- **Your goal**
Without including any pictures, write out all the records word for word.

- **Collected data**

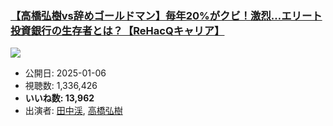 ### [【高橋弘樹vs辞めゴールドマン】毎年20%がクビ！激烈…エリート投資銀行の生存者とは？【ReHacQキャリア】](https://www.youtube.com/watch?v=SEqkSNRqrUE)
[![](https://img.youtube.com/vi/SEqkSNRqrUE/sddefault.jpg)](https://www.youtube.com/watch?v=SEqkSNRqrUE)
-   公開日: 2025-01-06
-   視聴数: 1,336,426
-   **いいね数: 13,962**
-   出演者: [田中渓](/rehacq_fan/people/田中渓 "wikilink"), [高橋弘樹](/rehacq_fan/people/高橋弘樹 "wikilink")

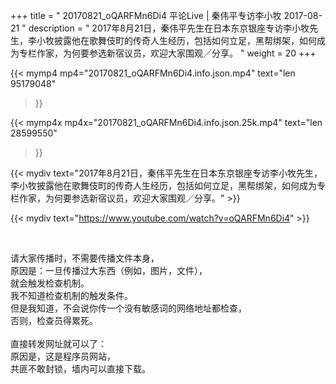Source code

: +++
title = " 20170821_oQARFMn6Di4 平论Live | 秦伟平专访李小牧 2017-08-21 "
description = " 2017年8月21日，秦伟平先生在日本东京银座专访李小牧先生，李小牧披露他在歌舞伎町的传奇人生经历，包括如何立足，黑帮绑架，如何成为专栏作家，为何要参选新宿议员，欢迎大家围观／分享。 "
weight = 20
+++

{{< mymp4 mp4="20170821_oQARFMn6Di4.info.json.mp4" 
text="len 95179048"
>}}

{{< mymp4x  mp4x="20170821_oQARFMn6Di4.info.json.25k.mp4"
text="len 28599550"
>}}


{{< mydiv text="2017年8月21日，秦伟平先生在日本东京银座专访李小牧先生，李小牧披露他在歌舞伎町的传奇人生经历，包括如何立足，黑帮绑架，如何成为专栏作家，为何要参选新宿议员，欢迎大家围观／分享。" >}}
<br>

{{< mydiv text="https://www.youtube.com/watch?v=oQARFMn6Di4" >}}


<br>

请大家传播时，不需要传播文件本身，<br>
原因是：一旦传播过大东西（例如，图片，文件），<br>
就会触发检查机制。<br>
我不知道检查机制的触发条件。<br>
但是我知道，不会说你传一个没有敏感词的网络地址都检查，<br>
否则，检查员得累死。<br><br>
直接转发网址就可以了：<br>
原因是，这是程序员网站，<br>
共匪不敢封锁，墙内可以直接下载。


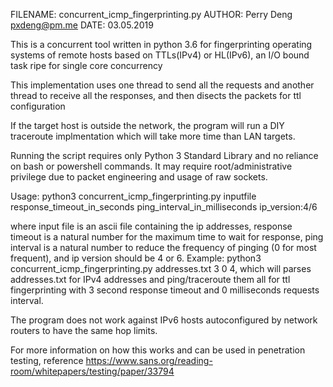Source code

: FILENAME: concurrent_icmp_fingerprinting.py
AUTHOR: Perry Deng pxdeng@pm.me
DATE: 03.05.2019

This is a concurrent tool written in python 3.6 for fingerprinting operating systems of
remote hosts based on TTLs(IPv4) or HL(IPv6), an I/O bound task ripe for single
core concurrency

This implementation uses one thread to send all the requests and another thread
to receive all the responses, and then disects the packets for ttl configuration

If the target host is outside the network, the program will run a DIY traceroute implmentation which will take more time
than LAN targets.

Running the script requires only Python 3 Standard Library and no reliance on bash or powershell commands. It may require
root/administrative privilege due to packet engineering and usage of raw sockets.

Usage: 
python3 concurrent_icmp_fingerprinting.py inputfile response_timeout_in_seconds 
ping_interval_in_milliseconds
ip_version:4/6

where input file is an ascii file containing the ip addresses,
response timeout is a natural number for the maximum time to wait for response,
ping interval is a natural number to reduce the frequency of pinging (0 for most frequent),
and ip version should be 4 or 6. Example: python3 concurrent_icmp_fingerprinting.py addresses.txt 3 0 4, which will parses
addresses.txt for IPv4 addresses and ping/traceroute them all for ttl fingerprinting with 3 second response timeout and 
0 milliseconds requests interval.


The program does not work against IPv6 hosts autoconfigured by network routers to have the
same hop limits.

For more information on how this works and can be used in penetration testing, reference
https://www.sans.org/reading-room/whitepapers/testing/paper/33794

- **Answer box**
 ### [【高橋弘樹vs辞めゴールドマン】毎年20%がクビ！激烈…エリート投資銀行の生存者とは？【ReHacQキャリア】](https://www.youtube.com/watch?v=SEqkSNRqrUE)
[![](https://img.youtube.com/vi/SEqkSNRqrUE/sddefault.jpg)](https://www.youtube.com/watch?v=SEqkSNRqrUE)
-   公開日: 2025-01-06
-   視聴数: 1,336,426
-   **いいね数: 13,962**
-   出演者: [田中渓](/rehacq_fan/people/田中渓 "wikilink"), [高橋弘樹](/rehacq_fan/people/高橋弘樹 "wikilink")

Source code

: +++
title = " 20170821_oQARFMn6Di4 平论Live | 秦伟平专访李小牧 2017-08-21 "
description = " 2017年8月21日，秦伟平先生在日本东京银座专访李小牧先生，李小牧披露他在歌舞伎町的传奇人生经历，包括如何立足，黑帮绑架，如何成为专栏作家，为何要参选新宿议员，欢迎大家围观／分享。 "
weight = 20
+++

{{< mymp4 mp4="20170821_oQARFMn6Di4.info.json.mp4" 
text="len 95179048"
>}}

{{< mymp4x  mp4x="20170821_oQARFMn6Di4.info.json.25k.mp4"
text="len 28599550"
>}}


{{< mydiv text="2017年8月21日，秦伟平先生在日本东京银座专访李小牧先生，李小牧披露他在歌舞伎町的传奇人生经历，包括如何立足，黑帮绑架，如何成为专栏作家，为何要参选新宿议员，欢迎大家围观／分享。" >}}
<br>

{{< mydiv text="https://www.youtube.com/watch?v=oQARFMn6Di4" >}}


<br>

请大家传播时，不需要传播文件本身，<br>
原因是：一旦传播过大东西（例如，图片，文件），<br>
就会触发检查机制。<br>
我不知道检查机制的触发条件。<br>
但是我知道，不会说你传一个没有敏感词的网络地址都检查，<br>
否则，检查员得累死。<br><br>
直接转发网址就可以了：<br>
原因是，这是程序员网站，<br>
共匪不敢封锁，墙内可以直接下载。


Source code

: FILENAME: concurrent_icmp_fingerprinting.py
AUTHOR: Perry Deng pxdeng@pm.me
DATE: 03.05.2019

This is a concurrent tool written in python 3.6 for fingerprinting operating systems of
remote hosts based on TTLs(IPv4) or HL(IPv6), an I/O bound task ripe for single
core concurrency

This implementation uses one thread to send all the requests and another thread
to receive all the responses, and then disects the packets for ttl configuration

If the target host is outside the network, the program will run a DIY traceroute implmentation which will take more time
than LAN targets.

Running the script requires only Python 3 Standard Library and no reliance on bash or powershell commands. It may require
root/administrative privilege due to packet engineering and usage of raw sockets.

Usage: 
python3 concurrent_icmp_fingerprinting.py inputfile response_timeout_in_seconds 
ping_interval_in_milliseconds
ip_version:4/6

where input file is an ascii file containing the ip addresses,
response timeout is a natural number for the maximum time to wait for response,
ping interval is a natural number to reduce the frequency of pinging (0 for most frequent),
and ip version should be 4 or 6. Example: python3 concurrent_icmp_fingerprinting.py addresses.txt 3 0 4, which will parses
addresses.txt for IPv4 addresses and ping/traceroute them all for ttl fingerprinting with 3 second response timeout and 
0 milliseconds requests interval.


The program does not work against IPv6 hosts autoconfigured by network routers to have the
same hop limits.

For more information on how this works and can be used in penetration testing, reference
https://www.sans.org/reading-room/whitepapers/testing/paper/33794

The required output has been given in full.